[ENTRIES SHOWN]
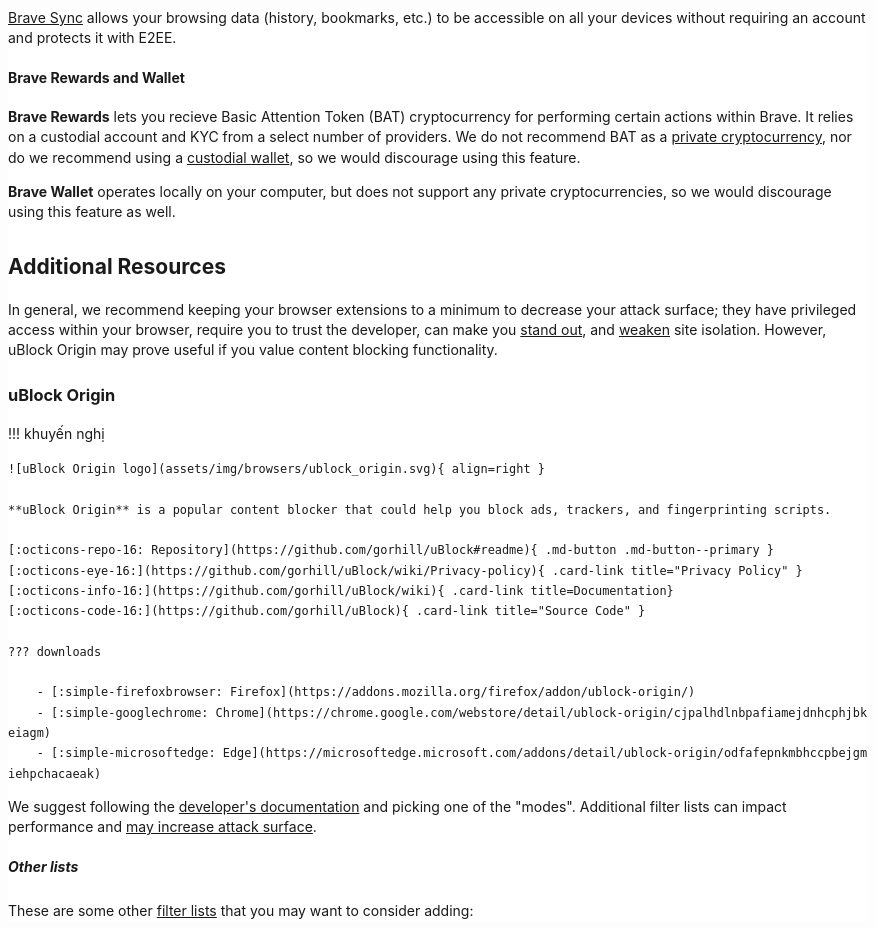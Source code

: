 [Brave Sync](https://support.brave.com/hc/en-us/articles/360059793111-Understanding-Brave-Sync) allows your browsing data (history, bookmarks, etc.) to be accessible on all your devices without requiring an account and protects it with E2EE.

#### Brave Rewards and Wallet

**Brave Rewards** lets you recieve Basic Attention Token (BAT) cryptocurrency for performing certain actions within Brave. It relies on a custodial account and KYC from a select number of providers. We do not recommend BAT as a [private cryptocurrency](cryptocurrency.md), nor do we recommend using a [custodial wallet](advanced/payments.md#other-coins-bitcoin-ethereum-etc), so we would discourage using this feature.

**Brave Wallet** operates locally on your computer, but does not support any private cryptocurrencies, so we would discourage using this feature as well.

## Additional Resources

In general, we recommend keeping your browser extensions to a minimum to decrease your attack surface; they have privileged access within your browser, require you to trust the developer, can make you [stand out](https://en.wikipedia.org/wiki/Device_fingerprint#Browser_fingerprint), and [weaken](https://groups.google.com/a/chromium.org/g/chromium-extensions/c/0ei-UCHNm34/m/lDaXwQhzBAAJ) site isolation. However, uBlock Origin may prove useful if you value content blocking functionality.

### uBlock Origin

!!! khuyến nghị

    ![uBlock Origin logo](assets/img/browsers/ublock_origin.svg){ align=right }
    
    **uBlock Origin** is a popular content blocker that could help you block ads, trackers, and fingerprinting scripts.
    
    [:octicons-repo-16: Repository](https://github.com/gorhill/uBlock#readme){ .md-button .md-button--primary }
    [:octicons-eye-16:](https://github.com/gorhill/uBlock/wiki/Privacy-policy){ .card-link title="Privacy Policy" }
    [:octicons-info-16:](https://github.com/gorhill/uBlock/wiki){ .card-link title=Documentation}
    [:octicons-code-16:](https://github.com/gorhill/uBlock){ .card-link title="Source Code" }
    
    ??? downloads
    
        - [:simple-firefoxbrowser: Firefox](https://addons.mozilla.org/firefox/addon/ublock-origin/)
        - [:simple-googlechrome: Chrome](https://chrome.google.com/webstore/detail/ublock-origin/cjpalhdlnbpafiamejdnhcphjbkeiagm)
        - [:simple-microsoftedge: Edge](https://microsoftedge.microsoft.com/addons/detail/ublock-origin/odfafepnkmbhccpbejgmiehpchacaeak)

We suggest following the [developer's documentation](https://github.com/gorhill/uBlock/wiki/Blocking-mode) and picking one of the "modes". Additional filter lists can impact performance and [may increase attack surface](https://portswigger.net/research/ublock-i-exfiltrate-exploiting-ad-blockers-with-css).

##### Other lists

These are some other [filter lists](https://github.com/gorhill/uBlock/wiki/Dashboard:-Filter-lists) that you may want to consider adding:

[PROBLEM TO WORK ON] Print the listing word for word but skip its pictures.

[EXPECTED ANSWER]
Source code

: [Brave Sync](https://support.brave.com/hc/en-us/articles/360059793111-Understanding-Brave-Sync) allows your browsing data (history, bookmarks, etc.) to be accessible on all your devices without requiring an account and protects it with E2EE.

#### Brave Rewards and Wallet

**Brave Rewards** lets you recieve Basic Attention Token (BAT) cryptocurrency for performing certain actions within Brave. It relies on a custodial account and KYC from a select number of providers. We do not recommend BAT as a [private cryptocurrency](cryptocurrency.md), nor do we recommend using a [custodial wallet](advanced/payments.md#other-coins-bitcoin-ethereum-etc), so we would discourage using this feature.

**Brave Wallet** operates locally on your computer, but does not support any private cryptocurrencies, so we would discourage using this feature as well.

## Additional Resources

In general, we recommend keeping your browser extensions to a minimum to decrease your attack surface; they have privileged access within your browser, require you to trust the developer, can make you [stand out](https://en.wikipedia.org/wiki/Device_fingerprint#Browser_fingerprint), and [weaken](https://groups.google.com/a/chromium.org/g/chromium-extensions/c/0ei-UCHNm34/m/lDaXwQhzBAAJ) site isolation. However, uBlock Origin may prove useful if you value content blocking functionality.

### uBlock Origin

!!! khuyến nghị

    ![uBlock Origin logo](assets/img/browsers/ublock_origin.svg){ align=right }
    
    **uBlock Origin** is a popular content blocker that could help you block ads, trackers, and fingerprinting scripts.
    
    [:octicons-repo-16: Repository](https://github.com/gorhill/uBlock#readme){ .md-button .md-button--primary }
    [:octicons-eye-16:](https://github.com/gorhill/uBlock/wiki/Privacy-policy){ .card-link title="Privacy Policy" }
    [:octicons-info-16:](https://github.com/gorhill/uBlock/wiki){ .card-link title=Documentation}
    [:octicons-code-16:](https://github.com/gorhill/uBlock){ .card-link title="Source Code" }
    
    ??? downloads
    
        - [:simple-firefoxbrowser: Firefox](https://addons.mozilla.org/firefox/addon/ublock-origin/)
        - [:simple-googlechrome: Chrome](https://chrome.google.com/webstore/detail/ublock-origin/cjpalhdlnbpafiamejdnhcphjbkeiagm)
        - [:simple-microsoftedge: Edge](https://microsoftedge.microsoft.com/addons/detail/ublock-origin/odfafepnkmbhccpbejgmiehpchacaeak)

We suggest following the [developer's documentation](https://github.com/gorhill/uBlock/wiki/Blocking-mode) and picking one of the "modes". Additional filter lists can impact performance and [may increase attack surface](https://portswigger.net/research/ublock-i-exfiltrate-exploiting-ad-blockers-with-css).

##### Other lists

These are some other [filter lists](https://github.com/gorhill/uBlock/wiki/Dashboard:-Filter-lists) that you may want to consider adding:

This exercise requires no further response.